Turkey this week launched an investigation into statements issued by the mayor of the northwestern city of Bolu after he said he would charge foreigners – refugees, immigrants and tourists – ten times more for water and waste services, local media reported.
Tanju Ozcan, mayor of Bolu and member of the opposition Republican People's Party (CHP), later made clear which foreigners he was referring to – refugees whose presence has made Turkey home to the world's largest refugee population.
In his latest anti-refugee statements, Ozcan came under fire on social media for being "populist" and "fascist" with some even calling for a racial discrimination complaint to be filed against him.
Ozcan was elected mayor in 2019 and instructed the municipality to stop relief for foreigners.

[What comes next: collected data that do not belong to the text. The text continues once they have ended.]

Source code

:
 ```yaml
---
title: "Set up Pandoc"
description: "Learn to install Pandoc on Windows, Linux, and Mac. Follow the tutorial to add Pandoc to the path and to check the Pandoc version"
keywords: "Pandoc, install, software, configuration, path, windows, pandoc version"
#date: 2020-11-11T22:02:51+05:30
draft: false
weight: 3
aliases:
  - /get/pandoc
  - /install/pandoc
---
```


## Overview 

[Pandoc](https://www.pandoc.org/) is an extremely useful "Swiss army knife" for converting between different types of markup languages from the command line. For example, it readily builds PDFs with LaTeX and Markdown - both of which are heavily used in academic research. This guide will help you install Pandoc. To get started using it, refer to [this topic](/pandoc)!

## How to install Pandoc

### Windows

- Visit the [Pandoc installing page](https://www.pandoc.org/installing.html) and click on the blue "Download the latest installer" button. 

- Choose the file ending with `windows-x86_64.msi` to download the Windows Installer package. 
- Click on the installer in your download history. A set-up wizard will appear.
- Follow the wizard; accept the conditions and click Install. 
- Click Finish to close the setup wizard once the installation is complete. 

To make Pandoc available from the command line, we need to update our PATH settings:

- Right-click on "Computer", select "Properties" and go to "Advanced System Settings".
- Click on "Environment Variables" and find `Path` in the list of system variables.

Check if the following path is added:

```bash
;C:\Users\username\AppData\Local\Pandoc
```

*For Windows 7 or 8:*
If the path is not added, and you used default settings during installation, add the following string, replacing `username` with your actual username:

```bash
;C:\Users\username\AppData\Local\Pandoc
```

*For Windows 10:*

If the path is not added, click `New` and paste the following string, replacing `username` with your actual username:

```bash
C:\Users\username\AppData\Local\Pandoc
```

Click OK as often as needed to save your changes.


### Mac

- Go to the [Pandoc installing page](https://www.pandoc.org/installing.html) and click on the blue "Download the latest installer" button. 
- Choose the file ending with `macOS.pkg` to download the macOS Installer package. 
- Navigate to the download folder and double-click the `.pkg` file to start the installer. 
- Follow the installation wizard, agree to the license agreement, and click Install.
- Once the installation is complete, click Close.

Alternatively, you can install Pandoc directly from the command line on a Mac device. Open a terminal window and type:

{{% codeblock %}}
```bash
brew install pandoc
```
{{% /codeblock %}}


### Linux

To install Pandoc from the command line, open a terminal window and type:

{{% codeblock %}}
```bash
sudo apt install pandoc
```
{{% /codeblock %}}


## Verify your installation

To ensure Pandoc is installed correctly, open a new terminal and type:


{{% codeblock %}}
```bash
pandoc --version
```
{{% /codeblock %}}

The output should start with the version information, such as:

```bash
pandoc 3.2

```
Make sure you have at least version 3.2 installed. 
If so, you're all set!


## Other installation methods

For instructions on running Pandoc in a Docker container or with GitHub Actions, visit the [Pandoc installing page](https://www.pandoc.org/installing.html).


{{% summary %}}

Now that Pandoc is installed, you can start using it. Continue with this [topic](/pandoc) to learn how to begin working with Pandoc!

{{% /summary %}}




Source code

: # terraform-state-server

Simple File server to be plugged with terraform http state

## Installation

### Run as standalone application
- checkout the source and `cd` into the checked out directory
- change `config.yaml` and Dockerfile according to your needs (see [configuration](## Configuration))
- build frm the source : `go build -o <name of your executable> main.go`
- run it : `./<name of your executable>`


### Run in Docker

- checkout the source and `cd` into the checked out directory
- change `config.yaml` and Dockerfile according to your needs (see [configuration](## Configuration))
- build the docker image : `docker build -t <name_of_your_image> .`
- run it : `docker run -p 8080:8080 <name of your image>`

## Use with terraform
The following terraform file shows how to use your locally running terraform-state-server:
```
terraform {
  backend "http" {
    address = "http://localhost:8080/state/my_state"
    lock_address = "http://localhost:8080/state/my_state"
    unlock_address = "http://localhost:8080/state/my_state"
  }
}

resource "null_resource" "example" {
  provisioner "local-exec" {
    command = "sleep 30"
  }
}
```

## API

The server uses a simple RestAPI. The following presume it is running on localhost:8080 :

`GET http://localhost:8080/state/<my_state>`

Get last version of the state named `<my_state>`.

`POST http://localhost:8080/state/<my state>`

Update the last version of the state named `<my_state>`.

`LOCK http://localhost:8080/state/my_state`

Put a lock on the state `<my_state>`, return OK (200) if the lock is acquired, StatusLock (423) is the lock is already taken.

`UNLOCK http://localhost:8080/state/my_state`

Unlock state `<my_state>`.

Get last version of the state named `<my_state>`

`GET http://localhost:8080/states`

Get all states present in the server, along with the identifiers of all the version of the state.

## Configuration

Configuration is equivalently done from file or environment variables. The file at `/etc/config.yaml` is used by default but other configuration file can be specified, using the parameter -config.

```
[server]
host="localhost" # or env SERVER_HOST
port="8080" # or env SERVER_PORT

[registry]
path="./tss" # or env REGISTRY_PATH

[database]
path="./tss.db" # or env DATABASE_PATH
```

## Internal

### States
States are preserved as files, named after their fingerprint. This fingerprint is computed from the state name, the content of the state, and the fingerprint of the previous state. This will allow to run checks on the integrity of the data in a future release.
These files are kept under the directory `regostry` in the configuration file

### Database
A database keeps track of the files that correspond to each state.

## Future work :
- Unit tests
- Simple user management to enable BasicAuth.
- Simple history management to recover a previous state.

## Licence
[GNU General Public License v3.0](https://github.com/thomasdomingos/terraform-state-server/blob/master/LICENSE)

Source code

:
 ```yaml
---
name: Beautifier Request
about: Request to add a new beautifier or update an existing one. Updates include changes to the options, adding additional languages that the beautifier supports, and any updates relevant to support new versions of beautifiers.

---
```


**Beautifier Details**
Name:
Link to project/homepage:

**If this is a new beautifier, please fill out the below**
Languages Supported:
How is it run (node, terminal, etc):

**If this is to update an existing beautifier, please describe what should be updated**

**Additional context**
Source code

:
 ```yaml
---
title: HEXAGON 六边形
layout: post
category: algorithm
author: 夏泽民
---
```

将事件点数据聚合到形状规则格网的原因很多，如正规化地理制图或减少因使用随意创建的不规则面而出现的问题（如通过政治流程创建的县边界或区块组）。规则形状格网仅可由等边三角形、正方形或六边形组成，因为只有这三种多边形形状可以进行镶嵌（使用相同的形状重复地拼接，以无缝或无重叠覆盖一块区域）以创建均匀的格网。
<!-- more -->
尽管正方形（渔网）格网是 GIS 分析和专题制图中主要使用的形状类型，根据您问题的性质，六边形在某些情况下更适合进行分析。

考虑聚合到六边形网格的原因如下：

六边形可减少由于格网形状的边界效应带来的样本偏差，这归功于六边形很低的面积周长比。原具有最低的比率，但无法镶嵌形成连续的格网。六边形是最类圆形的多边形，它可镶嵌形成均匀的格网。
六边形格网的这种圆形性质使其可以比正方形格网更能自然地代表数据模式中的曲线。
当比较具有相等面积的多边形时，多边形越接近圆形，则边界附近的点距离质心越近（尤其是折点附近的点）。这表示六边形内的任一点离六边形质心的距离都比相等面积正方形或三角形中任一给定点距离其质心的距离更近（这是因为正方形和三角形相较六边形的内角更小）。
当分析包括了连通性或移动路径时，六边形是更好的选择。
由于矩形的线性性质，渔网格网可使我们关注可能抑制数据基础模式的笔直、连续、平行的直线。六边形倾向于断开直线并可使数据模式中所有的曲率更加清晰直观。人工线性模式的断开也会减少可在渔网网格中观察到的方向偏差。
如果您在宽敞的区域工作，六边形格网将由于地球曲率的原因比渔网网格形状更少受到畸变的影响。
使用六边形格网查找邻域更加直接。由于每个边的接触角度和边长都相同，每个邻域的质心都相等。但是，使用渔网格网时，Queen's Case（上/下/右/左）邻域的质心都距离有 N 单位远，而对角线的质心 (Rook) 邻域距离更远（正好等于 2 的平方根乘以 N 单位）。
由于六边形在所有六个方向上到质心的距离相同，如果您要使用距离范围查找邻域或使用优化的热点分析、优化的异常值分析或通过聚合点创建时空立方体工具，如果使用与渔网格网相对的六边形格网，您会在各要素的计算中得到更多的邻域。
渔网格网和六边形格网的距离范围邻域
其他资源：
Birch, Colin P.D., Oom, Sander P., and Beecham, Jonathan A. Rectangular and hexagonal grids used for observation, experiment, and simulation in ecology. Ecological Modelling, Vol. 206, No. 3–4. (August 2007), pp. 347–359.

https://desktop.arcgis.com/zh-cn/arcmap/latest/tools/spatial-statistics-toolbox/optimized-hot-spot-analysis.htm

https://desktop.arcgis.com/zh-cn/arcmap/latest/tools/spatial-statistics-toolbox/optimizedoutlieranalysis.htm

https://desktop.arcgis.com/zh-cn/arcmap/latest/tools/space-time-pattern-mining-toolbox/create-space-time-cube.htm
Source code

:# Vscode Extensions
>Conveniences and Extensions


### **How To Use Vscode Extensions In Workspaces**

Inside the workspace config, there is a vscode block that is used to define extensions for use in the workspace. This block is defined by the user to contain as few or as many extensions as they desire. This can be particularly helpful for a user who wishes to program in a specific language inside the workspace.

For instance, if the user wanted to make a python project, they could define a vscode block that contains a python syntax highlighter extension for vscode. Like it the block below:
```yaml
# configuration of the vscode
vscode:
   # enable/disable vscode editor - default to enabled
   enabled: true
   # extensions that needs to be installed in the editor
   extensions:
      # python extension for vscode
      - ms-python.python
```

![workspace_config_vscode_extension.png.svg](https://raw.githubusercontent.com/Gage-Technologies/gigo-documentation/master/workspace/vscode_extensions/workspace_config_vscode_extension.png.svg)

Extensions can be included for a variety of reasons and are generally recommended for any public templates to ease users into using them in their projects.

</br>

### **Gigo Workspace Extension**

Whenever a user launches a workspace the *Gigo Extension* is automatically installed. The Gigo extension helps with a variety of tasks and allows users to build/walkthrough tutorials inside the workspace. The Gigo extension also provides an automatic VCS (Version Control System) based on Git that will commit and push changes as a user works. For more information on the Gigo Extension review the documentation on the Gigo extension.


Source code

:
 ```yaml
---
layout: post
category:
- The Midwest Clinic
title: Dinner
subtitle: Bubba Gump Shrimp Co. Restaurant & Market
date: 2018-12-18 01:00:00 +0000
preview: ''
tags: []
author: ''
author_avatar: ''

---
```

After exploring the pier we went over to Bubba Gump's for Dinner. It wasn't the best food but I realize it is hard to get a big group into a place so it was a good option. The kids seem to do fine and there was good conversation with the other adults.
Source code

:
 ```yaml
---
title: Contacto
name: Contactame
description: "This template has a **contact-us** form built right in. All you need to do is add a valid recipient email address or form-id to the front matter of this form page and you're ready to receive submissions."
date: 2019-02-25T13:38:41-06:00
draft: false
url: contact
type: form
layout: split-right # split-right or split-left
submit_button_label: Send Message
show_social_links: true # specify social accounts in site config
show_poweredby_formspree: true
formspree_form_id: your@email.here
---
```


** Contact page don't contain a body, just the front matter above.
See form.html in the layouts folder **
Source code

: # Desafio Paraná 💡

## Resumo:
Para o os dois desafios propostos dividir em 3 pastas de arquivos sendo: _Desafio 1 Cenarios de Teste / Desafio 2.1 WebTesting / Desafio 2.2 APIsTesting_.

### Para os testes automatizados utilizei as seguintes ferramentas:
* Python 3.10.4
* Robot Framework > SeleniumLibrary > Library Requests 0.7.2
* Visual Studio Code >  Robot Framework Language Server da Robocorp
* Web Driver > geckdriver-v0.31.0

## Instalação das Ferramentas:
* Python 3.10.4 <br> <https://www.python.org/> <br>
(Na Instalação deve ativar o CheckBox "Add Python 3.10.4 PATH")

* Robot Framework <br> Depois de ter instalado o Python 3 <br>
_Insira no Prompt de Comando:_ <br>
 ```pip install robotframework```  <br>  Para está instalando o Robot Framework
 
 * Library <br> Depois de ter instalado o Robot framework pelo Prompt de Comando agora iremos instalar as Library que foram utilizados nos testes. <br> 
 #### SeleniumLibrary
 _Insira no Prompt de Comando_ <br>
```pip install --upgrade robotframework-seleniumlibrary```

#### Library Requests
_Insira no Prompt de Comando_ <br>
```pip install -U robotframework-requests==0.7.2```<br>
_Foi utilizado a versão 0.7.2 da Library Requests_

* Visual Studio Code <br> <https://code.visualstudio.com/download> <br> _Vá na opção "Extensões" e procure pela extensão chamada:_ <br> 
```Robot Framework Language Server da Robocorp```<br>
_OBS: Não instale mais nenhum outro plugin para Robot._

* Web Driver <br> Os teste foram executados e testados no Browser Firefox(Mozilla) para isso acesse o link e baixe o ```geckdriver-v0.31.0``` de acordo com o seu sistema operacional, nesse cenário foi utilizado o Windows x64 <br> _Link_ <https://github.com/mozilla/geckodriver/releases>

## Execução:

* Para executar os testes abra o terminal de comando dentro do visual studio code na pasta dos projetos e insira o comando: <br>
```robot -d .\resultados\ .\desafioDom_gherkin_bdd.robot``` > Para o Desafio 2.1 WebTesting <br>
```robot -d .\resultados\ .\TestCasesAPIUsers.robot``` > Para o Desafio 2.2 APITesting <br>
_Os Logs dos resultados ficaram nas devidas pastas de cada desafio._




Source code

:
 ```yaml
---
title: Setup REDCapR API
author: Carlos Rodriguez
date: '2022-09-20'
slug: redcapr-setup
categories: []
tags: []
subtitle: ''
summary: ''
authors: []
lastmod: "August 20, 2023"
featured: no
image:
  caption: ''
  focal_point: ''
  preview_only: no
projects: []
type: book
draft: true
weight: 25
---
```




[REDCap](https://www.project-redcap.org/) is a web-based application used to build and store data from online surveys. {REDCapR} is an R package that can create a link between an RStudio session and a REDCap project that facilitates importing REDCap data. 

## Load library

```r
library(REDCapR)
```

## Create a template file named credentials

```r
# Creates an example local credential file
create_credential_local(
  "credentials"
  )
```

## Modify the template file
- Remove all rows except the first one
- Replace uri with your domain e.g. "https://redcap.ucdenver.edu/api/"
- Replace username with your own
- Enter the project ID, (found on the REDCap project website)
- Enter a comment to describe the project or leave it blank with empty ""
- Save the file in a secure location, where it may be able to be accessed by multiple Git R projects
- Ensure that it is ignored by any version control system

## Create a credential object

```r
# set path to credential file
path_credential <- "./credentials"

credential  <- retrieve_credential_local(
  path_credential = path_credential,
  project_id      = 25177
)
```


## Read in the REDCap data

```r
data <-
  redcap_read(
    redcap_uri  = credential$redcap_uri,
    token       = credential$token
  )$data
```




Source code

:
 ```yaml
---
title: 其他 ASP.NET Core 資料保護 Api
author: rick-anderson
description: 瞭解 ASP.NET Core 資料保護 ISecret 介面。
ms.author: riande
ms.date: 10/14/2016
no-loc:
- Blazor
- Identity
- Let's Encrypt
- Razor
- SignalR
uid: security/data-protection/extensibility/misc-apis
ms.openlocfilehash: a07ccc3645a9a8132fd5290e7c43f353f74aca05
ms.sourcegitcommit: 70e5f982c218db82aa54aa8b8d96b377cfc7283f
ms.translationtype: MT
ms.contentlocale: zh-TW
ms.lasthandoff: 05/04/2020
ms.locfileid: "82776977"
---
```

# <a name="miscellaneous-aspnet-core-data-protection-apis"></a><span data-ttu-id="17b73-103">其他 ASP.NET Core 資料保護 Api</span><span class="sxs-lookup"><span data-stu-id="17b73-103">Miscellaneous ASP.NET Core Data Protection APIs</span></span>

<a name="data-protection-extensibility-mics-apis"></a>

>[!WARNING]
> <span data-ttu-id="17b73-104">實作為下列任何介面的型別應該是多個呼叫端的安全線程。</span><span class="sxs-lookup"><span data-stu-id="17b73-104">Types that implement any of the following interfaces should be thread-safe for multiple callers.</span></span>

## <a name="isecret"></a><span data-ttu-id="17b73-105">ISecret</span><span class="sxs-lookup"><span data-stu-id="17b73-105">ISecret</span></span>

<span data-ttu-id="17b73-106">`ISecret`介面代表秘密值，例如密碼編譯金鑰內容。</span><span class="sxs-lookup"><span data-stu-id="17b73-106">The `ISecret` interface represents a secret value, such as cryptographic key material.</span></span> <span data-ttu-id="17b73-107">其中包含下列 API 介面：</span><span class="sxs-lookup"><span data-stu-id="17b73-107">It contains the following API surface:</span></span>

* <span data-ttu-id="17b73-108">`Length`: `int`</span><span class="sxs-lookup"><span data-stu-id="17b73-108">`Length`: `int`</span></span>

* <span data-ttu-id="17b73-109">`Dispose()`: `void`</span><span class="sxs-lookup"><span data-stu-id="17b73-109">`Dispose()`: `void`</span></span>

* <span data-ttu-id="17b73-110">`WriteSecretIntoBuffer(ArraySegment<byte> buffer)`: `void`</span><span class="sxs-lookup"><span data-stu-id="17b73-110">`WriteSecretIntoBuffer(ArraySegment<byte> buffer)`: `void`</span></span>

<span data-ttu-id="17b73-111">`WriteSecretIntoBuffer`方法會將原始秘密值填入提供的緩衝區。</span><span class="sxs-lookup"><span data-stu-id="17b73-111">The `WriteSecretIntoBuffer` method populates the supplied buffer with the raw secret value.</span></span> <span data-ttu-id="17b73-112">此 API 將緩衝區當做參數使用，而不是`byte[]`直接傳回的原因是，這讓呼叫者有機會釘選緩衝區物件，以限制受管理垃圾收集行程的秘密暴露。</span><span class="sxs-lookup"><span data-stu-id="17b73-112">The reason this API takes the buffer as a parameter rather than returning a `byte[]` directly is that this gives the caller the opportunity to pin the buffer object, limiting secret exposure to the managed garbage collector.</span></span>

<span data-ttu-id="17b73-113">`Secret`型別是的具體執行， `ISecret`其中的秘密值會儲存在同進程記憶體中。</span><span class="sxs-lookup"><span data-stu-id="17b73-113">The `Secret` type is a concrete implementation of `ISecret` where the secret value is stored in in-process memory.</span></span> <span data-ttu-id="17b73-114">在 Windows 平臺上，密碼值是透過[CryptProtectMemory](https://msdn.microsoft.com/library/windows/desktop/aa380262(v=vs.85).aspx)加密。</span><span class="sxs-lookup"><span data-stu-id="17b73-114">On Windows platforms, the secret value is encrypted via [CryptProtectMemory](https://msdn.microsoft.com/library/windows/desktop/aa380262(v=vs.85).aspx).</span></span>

Ankara deputy of the ruling Justice and Development Party (AK Party), Emrullah Isler, criticised Ozcan's statements, saying: "I listened to the racist and provocative words of CHP Bolu Mayor Tanju Özcan toward Syrians. It is our humanitarian duty to help those in need and share our bread."
According to the UN refugee agency UNHCR, some four million refugees, mostly Syrians, currently live in Turkey.
An estimated 200,000 Afghans make up the second-largest group. The UNHCR says nearly 300,000 people have been displaced inside Afghanistan since January after NATO troops' withdrawal.
Afghan migrants often intend to cross Turkey to big cities such as Istanbul, Ankara and İzmir, where they can work to earn money to get to Europe, UNHCR says.